The utopian future of clean and quiet cars, always available, with no traffic jams, could be a dystopian future for the automobile industry. Furthermore, electric vehicles (EVs) and autonomy could have a materially negative impact on automobile demand. This is why all the vehicle makers are scrambling to come up with a solution for autonomy before the technology industry reduces them to makers of commoditized boxes on wheels.
Electric vehicles and autonomous vehicles are two issues looming over the automotive industry, threatening to fundamentally reduce the amount of money spent on vehicular transportation by consumers. A large part of this reduction is likely to be borne by the vehicle manufacturers, meaning that only the fittest are likely to survive. These are:
Together, some reports state these two issues have the potential to reduce the total amount of money spent on transportation by up to as much as 69%, and to reduce the consumer demand for vehicles by up to 64%. This means that revenues will no longer be big enough to support the industry size that exists today.
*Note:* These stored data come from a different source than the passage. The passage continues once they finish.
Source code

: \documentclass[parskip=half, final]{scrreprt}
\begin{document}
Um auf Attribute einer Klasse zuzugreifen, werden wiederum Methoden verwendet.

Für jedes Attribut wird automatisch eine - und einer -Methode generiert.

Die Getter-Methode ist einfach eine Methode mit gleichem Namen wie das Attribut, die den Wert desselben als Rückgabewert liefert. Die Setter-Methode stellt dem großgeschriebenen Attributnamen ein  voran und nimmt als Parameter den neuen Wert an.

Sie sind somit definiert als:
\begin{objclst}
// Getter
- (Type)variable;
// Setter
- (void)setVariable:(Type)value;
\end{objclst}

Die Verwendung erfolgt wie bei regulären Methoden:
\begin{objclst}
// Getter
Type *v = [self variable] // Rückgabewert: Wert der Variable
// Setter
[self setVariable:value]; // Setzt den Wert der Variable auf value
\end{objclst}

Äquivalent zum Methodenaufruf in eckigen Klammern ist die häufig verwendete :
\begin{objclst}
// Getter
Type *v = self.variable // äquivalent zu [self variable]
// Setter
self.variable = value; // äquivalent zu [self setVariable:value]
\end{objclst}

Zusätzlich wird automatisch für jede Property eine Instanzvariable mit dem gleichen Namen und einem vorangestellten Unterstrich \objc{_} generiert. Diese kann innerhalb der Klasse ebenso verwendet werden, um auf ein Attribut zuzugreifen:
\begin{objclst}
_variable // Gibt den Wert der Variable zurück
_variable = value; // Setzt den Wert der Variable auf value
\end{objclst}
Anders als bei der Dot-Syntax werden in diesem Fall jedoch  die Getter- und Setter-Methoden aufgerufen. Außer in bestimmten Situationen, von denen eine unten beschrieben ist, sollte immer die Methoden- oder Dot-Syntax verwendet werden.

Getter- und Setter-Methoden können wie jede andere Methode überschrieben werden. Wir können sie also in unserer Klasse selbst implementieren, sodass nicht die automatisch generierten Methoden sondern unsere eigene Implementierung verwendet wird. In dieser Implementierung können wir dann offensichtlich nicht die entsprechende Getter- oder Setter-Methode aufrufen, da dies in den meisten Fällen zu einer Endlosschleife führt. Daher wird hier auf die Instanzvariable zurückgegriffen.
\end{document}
The weaker and slower players are likely to face an existential threat as these issues make themselves felt.
Most vehicle companies today are brands, system integrators and holders of intellectual property on combustion engines and drivetrain. Furthermore, almost all journeys made today are utilitarian drives in that the driver of the vehicle is making the journey to fulfil a specific purpose. This has substantial and positive ramifications for the value of the data being generated, which is why the vehicle makers must maintain control of this data at all costs. All of this means that the vehicle will increasingly become a secondary part of the journey meaning that the characteristics that are used to sell cars today will become less and less relevant.
Cogniance has attempted to gauge the potential economic impact in conjunction with a study carried out by think tank RethinkX. RethinkX believe that the single most important measure when considering the economics of shifting from individual ownership to a rental model is cost per mile. After examination of the study, we made some rough calculations based on the report and other sources, to try to gauge the impact that electric vehicles (EV) and autonomy might have on the end-user economics.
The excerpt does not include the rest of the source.